The view that learning is highly cognitive and occurs within the individual is also evident
from the interest that has developed in meta-cognitive activities, i.e. in higher-level processes in learning.
This interest is primarily focused on individual regulation, planning, predicting and monitoring one’s own
learning process.
3
The question is here how an individual organizes their activities in connection with the
goal that an individual has in the learning process (cf. e.g. Brown, 1978; Flavell, 1979). Another aspect of
this interest is concerned with what an individual does know about the field that they are trying to enter into
by learning. We will return to this second question in relation to the question of the role of prior knowledge.

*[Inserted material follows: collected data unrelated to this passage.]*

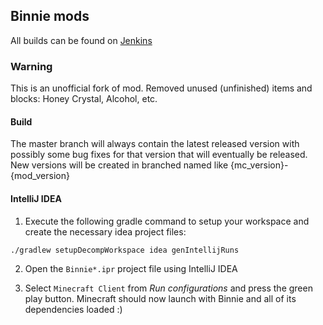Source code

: ## Binnie mods

All builds can be found on [Jenkins](https://ci.bymarcin.com/job/Binnie-Mods-MC1.7.10/)

### Warning

This is an unofficial fork of mod.
Removed unused (unfinished) items and blocks: Honey Crystal, Alcohol, etc.

#### Build

The master branch will always contain the latest released version with possibly some bug fixes for that version that will eventually be released.
New versions will be created in branched named like {mc_version}-{mod_version}

#### IntelliJ IDEA

1. Execute the following gradle command to setup your workspace and create the necessary idea project files:

  ```
  ./gradlew setupDecompWorkspace idea genIntellijRuns
  ```
  
2. Open the `Binnie*.ipr` project file using IntelliJ IDEA

3. Select `Minecraft Client` from _Run configurations_ and press the green play button.
Minecraft should now launch with Binnie and all of its dependencies loaded :)
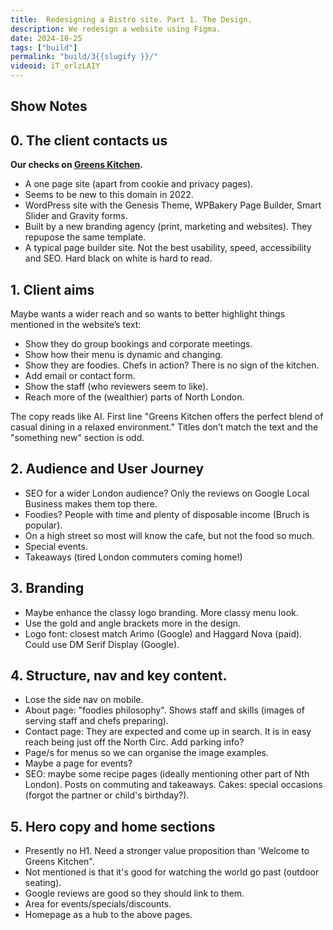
 ```yaml
---
title:  Redesigning a Bistro site. Part 1. The Design.
description: We redesign a website using Figma.
date: 2024-10-25
tags: ["build"]
permalink: "build/3{{slugify }}/"
videoid: iT_orlzLAIY
---
```


## Show Notes

## 0. The client contacts us
**Our checks on [Greens Kitchen](https://greenskitchen.uk/).**
- A one page site (apart from cookie and privacy pages). 
- Seems to be new to this domain in 2022.
- WordPress site with the Genesis Theme, WPBakery Page Builder, Smart Slider and Gravity forms.
- Built by a new branding agency (print, marketing and websites). They repupose the same template. 
- A typical page builder site. Not the best usability, speed, accessibility and SEO. Hard black on white is hard to read.

## 1. Client aims

Maybe wants a wider reach and so wants to better highlight things mentioned in the website’s text:

- Show they do group bookings and corporate meetings.
- Show how their menu is dynamic and changing.
- Show they are foodies. Chefs in action? There is no sign of the kitchen.
- Add email or contact form.
- Show the staff (who reviewers seem to like).
- Reach more of the (wealthier) parts of North London.

The copy reads like AI. First line "Greens Kitchen offers the perfect blend of casual dining in a relaxed environment."  Titles don’t match the text and the "something new" section is odd.

## 2. Audience and User Journey

- SEO for a wider London audience? Only the reviews on Google Local Business makes them top there.
- Foodies? People with time and plenty of disposable income (Bruch is popular).
- On a high street so most will know the cafe, but not the food so much.
- Special events.
- Takeaways (tired London commuters coming home!) 

## 3. Branding 

- Maybe enhance the classy logo branding. More classy menu look.
- Use the gold and angle brackets more in the design.
- Logo font: closest match Arimo (Google) and Haggard Nova (paid). Could use DM Serif Display (Google).

## 4. Structure, nav and key content.

- Lose the side nav on mobile.
- About page:  "foodies philosophy".  Shows staff and skills (images of serving staff and chefs preparing).
- Contact page: They are expected and come up in search. It is in easy reach being just off the North Circ. Add parking info?
- Page/s for menus so we can organise the image examples.
- Maybe a page for events?
- SEO: maybe some recipe pages (ideally mentioning other part of Nth London). Posts on commuting and takeaways. Cakes: special occasions (forgot the partner or child's birthday?).

## 5. Hero copy and home sections

- Presently no H1. Need a stronger value proposition than 'Welcome to Greens Kitchen".
- Not mentioned is that it's good for watching the world go past (outdoor seating).
- Google reviews are good so they should link to them.
- Area for events/specials/discounts.
- Homepage as a hub to the above pages.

Sternberg’s (1987) theory exemplifies this metacognitive interest very well. He differentiates between
nine executive processes or metacomponents that regulate learning activity. The metacomponents are:
“higher order or executive processes used to plan what one is going to do, to monitor it while being done
and evaluate it after it is done”. These metacomponents then regulate three so-called lower-level
performance processes. The lower-level knowledge-acquisition components are: selective encoding of
information (i.e. paying attention only to relevant information and neglecting what is irrelevant), selective
combination (i.e. integrating disparate pieces of new information in a meaningful way) and finally selective
comparison (i.e. relating this previously encoded information to old, stored information in the memory).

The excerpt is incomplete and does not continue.